What to work on: Nothing but the lines from the one containing "1. Na raiz do" through the final line of the data should be repeated, and each must be exact.

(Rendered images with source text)
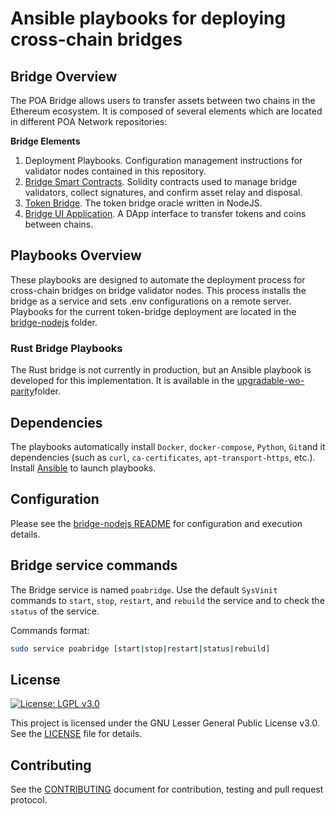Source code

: # Ansible playbooks for deploying cross-chain bridges

## Bridge Overview

The POA Bridge allows users to transfer assets between two chains in the Ethereum ecosystem. It is composed of several elements which are located in different POA Network repositories:

**Bridge Elements**
1. Deployment Playbooks. Configuration management instructions for validator nodes contained in this repository.
2. [Bridge Smart Contracts](https://github.com/ColuLocalNetwork/poa-bridge-contracts). Solidity contracts used to manage bridge validators, collect signatures, and confirm asset relay and disposal.
3. [Token Bridge](https://github.com/ColuLocalNetwork/token-bridge). The token bridge oracle written in NodeJS.
4. [Bridge UI Application](https://github.com/ColuLocalNetwork/bridge-ui). A DApp interface to transfer tokens and coins between chains.


## Playbooks Overview

These playbooks are designed to automate the deployment process for cross-chain bridges on bridge validator nodes. This process installs the bridge as a service and sets .env configurations on a remote server. Playbooks for the current token-bridge deployment are located in the [bridge-nodejs](bridge-nodejs) folder.


### Rust Bridge Playbooks

The Rust bridge is not currently in production, but an Ansible playbook is developed for this implementation. It is available in the [upgradable-wo-parity](upgradable-wo-parity)folder. 

## Dependencies

The playbooks automatically install `Docker`, `docker-compose`, `Python`, `Git`and it dependencies (such as `curl`, `ca-certificates`, `apt-transport-https`, etc.). Install [Ansible](https://docs.ansible.com/ansible/latest/installation_guide/intro_installation.html) to launch playbooks.

## Configuration

Please see the [bridge-nodejs README](bridge-nodejs/README.md) for configuration and execution details. 

## Bridge service commands

The Bridge service is named `poabridge`. Use the default `SysVinit` commands to `start`, `stop`, `restart`, and `rebuild` the service and to check the `status` of the service. 

Commands format:
```bash
sudo service poabridge [start|stop|restart|status|rebuild]
```

## License

[![License: LGPL v3.0](https://img.shields.io/badge/License-LGPL%20v3-blue.svg)](https://www.gnu.org/licenses/lgpl-3.0)

This project is licensed under the GNU Lesser General Public License v3.0. See the [LICENSE](LICENSE) file for details.

## Contributing

See the [CONTRIBUTING](CONTRIBUTING.md) document for contribution, testing and pull request protocol.
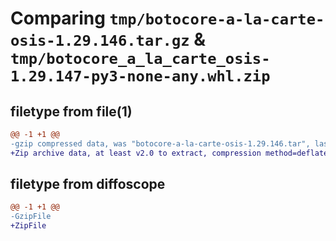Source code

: # Comparing `tmp/botocore-a-la-carte-osis-1.29.146.tar.gz` & `tmp/botocore_a_la_carte_osis-1.29.147-py3-none-any.whl.zip`

## filetype from file(1)

```diff
@@ -1 +1 @@
-gzip compressed data, was "botocore-a-la-carte-osis-1.29.146.tar", last modified: Sat Jun  3 01:37:01 2023, max compression
+Zip archive data, at least v2.0 to extract, compression method=deflate
```

## filetype from diffoscope

```diff
@@ -1 +1 @@
-GzipFile
+ZipFile
```

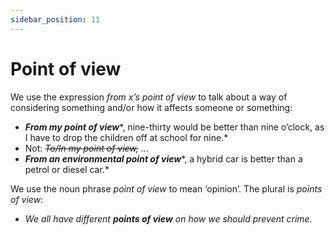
 ```yaml
---
sidebar_position: 11
---
```


# Point of view

We use the expression *from x’s point of view* to talk about a way of considering something and/or how it affects someone or something:

- ***From my point of view****, nine-thirty would be better than nine o’clock, as I have to drop the children off at school for nine.*
- Not: *~~To/In my point of view,~~* …
- ***From an environmental point of view****, a hybrid car is better than a petrol or diesel car.*

We use the noun phrase *point of view* to mean ‘opinion’. The plural is *points of view*:

- *We all have different **points of view** on how we should prevent crime.*
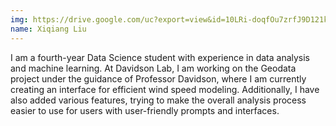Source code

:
 ```yaml
---
img: https://drive.google.com/uc?export=view&id=10LRi-doqfOu7zrfJ9D121kipmwP9Ql-Z
name: Xiqiang Liu
---
```



I am a fourth-year Data Science student with experience in data analysis and machine learning. At Davidson Lab, I am working on the Geodata project under the guidance of Professor Davidson, where I am currently creating an interface for efficient wind speed modeling. Additionally, I have also added various features, trying to make the overall analysis process easier to use for users with user-friendly prompts and interfaces.

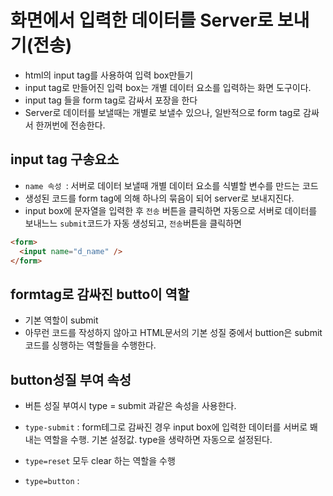 # 화면에서 입력한 데이터를 Server로 보내기(전송)

- html의 input tag를 사용하여 입력 box만들기
- input tag로 만들어진 입력 box는 개별 데이터 요소를 입력하는 화면 도구이다.
- input tag 들을 form tag로 감싸서 포장을 한다
- Server로 데이터를 보낼때는 개별로 보낼수 있으나, 일반적으로 form tag로 감싸서 한꺼번에 전송한다.

## input tag 구송요소

- `name 속성 `: 서버로 데이터 보낼때 개별 데이터 요소를 식별할 변수를 만드는 코드
- 생성된 코드를 form tag에 의해 하나의 묶음이 되어 server로 보내지진다.
- input box에 문자열을 입력한 후 `전송` 버튼을 클릭하면 자동으로 서버로 데이터를 보내느느 `submit`코드가 자동 생성되고, `전송`버튼을 클릭하면

```html
<form>
  <input name="d_name" />
</form>
```

## formtag로 감싸진 butto이 역할

- 기본 역할이 submit
- 아무런 코드를 작성하지 않아고 HTML문서의 기본 성질 중에서 buttion은 submit 코드를 싱행하는 역할들을 수행한다.

## button성질 부여 속성

- 버튼 성질 부여시 type = submit 과같은 속성을 사용한다.
- `type-submit` : form테그로 감싸진 경우 input box에 입력한 데이터를 서버로 봬내는 역할을 수행. 기본 설정값. type을 생략하면 자동으로 설정된다.

- `type=reset` 모두 clear 하는 역할을 수행

- `type=button` :

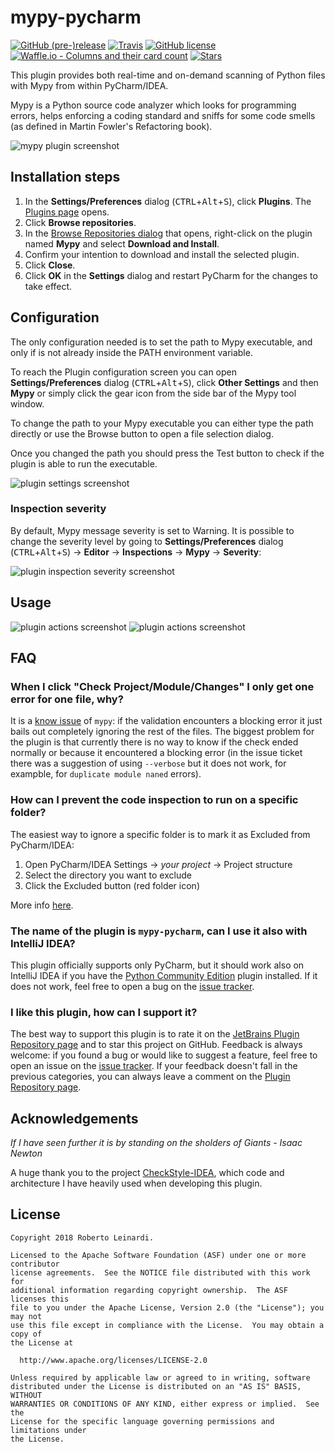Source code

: # mypy-pycharm
[![GitHub (pre-)release](https://img.shields.io/github/release/leinardi/mypy-pycharm/all.svg?style=plastic)](https://github.com/leinardi/mypy-pycharm/releases)
[![Travis](https://img.shields.io/travis/leinardi/mypy-pycharm/master.svg?style=plastic)](https://travis-ci.org/leinardi/mypy-pycharm)
[![GitHub license](https://img.shields.io/github/license/leinardi/mypy-pycharm.svg?style=plastic)](https://github.com/leinardi/mypy-pycharm/blob/master/LICENSE) 
[![Waffle.io - Columns and their card count](https://badge.waffle.io/leinardi/mypy-pycharm.svg?columns=all&style=plastic)](https://waffle.io/leinardi/mypy-pycharm) 
[![Stars](https://img.shields.io/github/stars/leinardi/mypy-pycharm.svg?style=social&label=Stars)](https://github.com/leinardi/mypy-pycharm/stargazers) 

This plugin provides both real-time and on-demand scanning of Python files with Mypy from within PyCharm/IDEA.

Mypy is a Python source code analyzer which looks for programming errors,
helps enforcing a coding standard and sniffs for some code smells 
(as defined in Martin Fowler's Refactoring book).

![mypy plugin screenshot](https://github.com/leinardi/mypy-pycharm/blob/master/art/mypy-pycharm.png)

## Installation steps
1. In the **Settings/Preferences** dialog (<kbd>CTRL</kbd>+<kbd>Alt</kbd>+<kbd>S</kbd>), click **Plugins**. The [Plugins page](https://www.jetbrains.com/help/pycharm/plugins-settings.html) opens.
2. Click **Browse repositories**.
3. In the [Browse Repositories dialog](https://www.jetbrains.com/help/pycharm/browse-repositories-dialog.html) that opens, right-click on the plugin named **Mypy** and select **Download and Install**.
4. Confirm your intention to download and install the selected plugin.
5. Click **Close**.
6. Click **OK** in the **Settings** dialog and restart PyCharm for the changes to take effect.

## Configuration

The only configuration needed is to set the path to Mypy executable, and only if is not already
inside the PATH environment variable.

To reach the Plugin configuration screen you can open **Settings/Preferences** dialog (<kbd>CTRL</kbd>+<kbd>Alt</kbd>+<kbd>S</kbd>), click **Other Settings**  and then **Mypy** or simply click the gear icon from the side bar of the Mypy tool window.

To change the path to your Mypy executable you can either type the path directly or use 
the Browse button to open a file selection dialog.

Once you changed the path you should press the Test button to check if the plugin is able to run
the executable.

![plugin settings screenshot](https://github.com/leinardi/mypy-pycharm/blob/master/art/mypy-settings.png)

### Inspection severity

By default, Mypy message severity is set to Warning. It is possible to change the severity level
by going to **Settings/Preferences** dialog (<kbd>CTRL</kbd>+<kbd>Alt</kbd>+<kbd>S</kbd>) -> **Editor** -> **Inspections** -> **Mypy** -> **Severity**:

![plugin inspection severity screenshot](https://github.com/leinardi/mypy-pycharm/blob/master/art/mypy-inspection-severity.png)

## Usage

![plugin actions screenshot](https://github.com/leinardi/mypy-pycharm/blob/master/art/actions1.png)
![plugin actions screenshot](https://github.com/leinardi/mypy-pycharm/blob/master/art/actions2.png)

## FAQ
### When I click "Check Project/Module/Changes" I only get one error for one file, why?
It is a [know issue](https://github.com/python/mypy/issues/3850) of `mypy`: if the validation encounters a blocking error it just bails out completely ignoring the rest of the files. The biggest problem for the plugin is that currently there is no way to know if the check ended normally or because it encountered a blocking error (in the issue ticket there was a suggestion of using `--verbose` but it does not work, for exampble, for `duplicate module naned` errors).

### How can I prevent the code inspection to run on a specific folder?

The easiest way to ignore a specific folder is to mark it as Excluded from PyCharm/IDEA:

1. Open PyCharm/IDEA Settings -> *your project* -> Project structure
2. Select the directory you want to exclude
3. Click the Excluded button (red folder icon)

More info [here](https://www.jetbrains.com/help/pycharm/configuring-folders-within-a-content-root.html#mark). 

### The name of the plugin is `mypy-pycharm`, can I use it also with IntelliJ IDEA?

This plugin officially supports only PyCharm, but it should work also on IntelliJ IDEA
if you have the [Python Community Edition](https://plugins.jetbrains.com/plugin/7322-python-community-edition)
plugin installed. If it does not work, feel free to open a bug on the [issue tracker](https://github.com/leinardi/mypy-pycharm/issues).

### I like this plugin, how can I support it?

The best way to support this plugin is to rate it on the [JetBrains Plugin Repository page](https://plugins.jetbrains.com/plugin/11086-mypy) and to star this project on GitHub.
Feedback is always welcome: if you found a bug or would like to suggest a feature,
feel free to open an issue on the [issue tracker](https://github.com/leinardi/mypy-pycharm/issues). If your feedback doesn't fall in the previous categories,
you can always leave a comment on the [Plugin Repository page](https://plugins.jetbrains.com/plugin/11086-mypy).

## Acknowledgements
_If I have seen further it is by standing on the sholders of Giants - Isaac Newton_

A huge thank you to the project [CheckStyle-IDEA](https://github.com/jshiell/checkstyle-idea), 
which code and architecture I have heavily used when developing this plugin.

## License

```
Copyright 2018 Roberto Leinardi.

Licensed to the Apache Software Foundation (ASF) under one or more contributor
license agreements.  See the NOTICE file distributed with this work for
additional information regarding copyright ownership.  The ASF licenses this
file to you under the Apache License, Version 2.0 (the "License"); you may not
use this file except in compliance with the License.  You may obtain a copy of
the License at

  http://www.apache.org/licenses/LICENSE-2.0

Unless required by applicable law or agreed to in writing, software
distributed under the License is distributed on an "AS IS" BASIS, WITHOUT
WARRANTIES OR CONDITIONS OF ANY KIND, either express or implied.  See the
License for the specific language governing permissions and limitations under
the License.
```

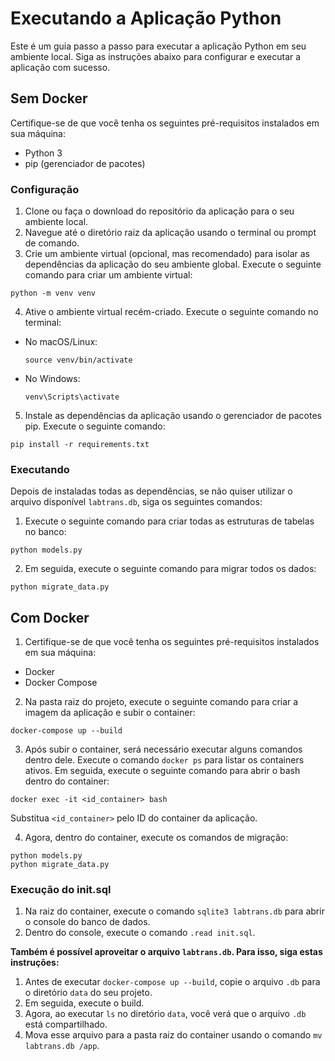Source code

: # Executando a Aplicação Python

Este é um guia passo a passo para executar a aplicação Python em seu ambiente local. Siga as instruções abaixo para configurar e executar a aplicação com sucesso.

## Sem Docker
Certifique-se de que você tenha os seguintes pré-requisitos instalados em sua máquina:
- Python 3
- pip (gerenciador de pacotes)

### Configuração
1. Clone ou faça o download do repositório da aplicação para o seu ambiente local.
2. Navegue até o diretório raiz da aplicação usando o terminal ou prompt de comando.
3. Crie um ambiente virtual (opcional, mas recomendado) para isolar as dependências da aplicação do seu ambiente global. Execute o seguinte comando para criar um ambiente virtual:
```
python -m venv venv
```

4. Ative o ambiente virtual recém-criado. Execute o seguinte comando no terminal:
- No macOS/Linux:

  ```
  source venv/bin/activate
  ```

- No Windows:

  ```
  venv\Scripts\activate
  ```

5. Instale as dependências da aplicação usando o gerenciador de pacotes pip. Execute o seguinte comando:
```
pip install -r requirements.txt
```


### Executando
Depois de instaladas todas as dependências, se não quiser utilizar o arquivo disponível `labtrans.db`, siga os seguintes comandos:

1. Execute o seguinte comando para criar todas as estruturas de tabelas no banco:
```
python models.py
```

2. Em seguida, execute o seguinte comando para migrar todos os dados:
```
python migrate_data.py
```


## Com Docker
1. Certifique-se de que você tenha os seguintes pré-requisitos instalados em sua máquina:
- Docker
- Docker Compose

2. Na pasta raiz do projeto, execute o seguinte comando para criar a imagem da aplicação e subir o container:
```
docker-compose up --build
```

3. Após subir o container, será necessário executar alguns comandos dentro dele. Execute o comando `docker ps` para listar os containers ativos. Em seguida, execute o seguinte comando para abrir o bash dentro do container:
```
docker exec -it <id_container> bash
```

Substitua `<id_container>` pelo ID do container da aplicação.

4. Agora, dentro do container, execute os comandos de migração:
```
python models.py
python migrate_data.py
```


### Execução do init.sql
1. Na raiz do container, execute o comando `sqlite3 labtrans.db` para abrir o console do banco de dados.
2. Dentro do console, execute o comando `.read init.sql`.

**Também é possível aproveitar o arquivo `labtrans.db`. Para isso, siga estas instruções:**

1. Antes de executar `docker-compose up --build`, copie o arquivo `.db` para o diretório `data` do seu projeto.
2. Em seguida, execute o build.
3. Agora, ao executar `ls` no diretório `data`, você verá que o arquivo `.db` está compartilhado.
4. Mova esse arquivo para a pasta raiz do container usando o comando `mv labtrans.db /app`.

Result below:
1. Na raiz do container, execute o comando `sqlite3 labtrans.db` para abrir o console do banco de dados.
2. Dentro do console, execute o comando `.read init.sql`.

**Também é possível aproveitar o arquivo `labtrans.db`. Para isso, siga estas instruções:**

1. Antes de executar `docker-compose up --build`, copie o arquivo `.db` para o diretório `data` do seu projeto.
2. Em seguida, execute o build.
3. Agora, ao executar `ls` no diretório `data`, você verá que o arquivo `.db` está compartilhado.
4. Mova esse arquivo para a pasta raiz do container usando o comando `mv labtrans.db /app`.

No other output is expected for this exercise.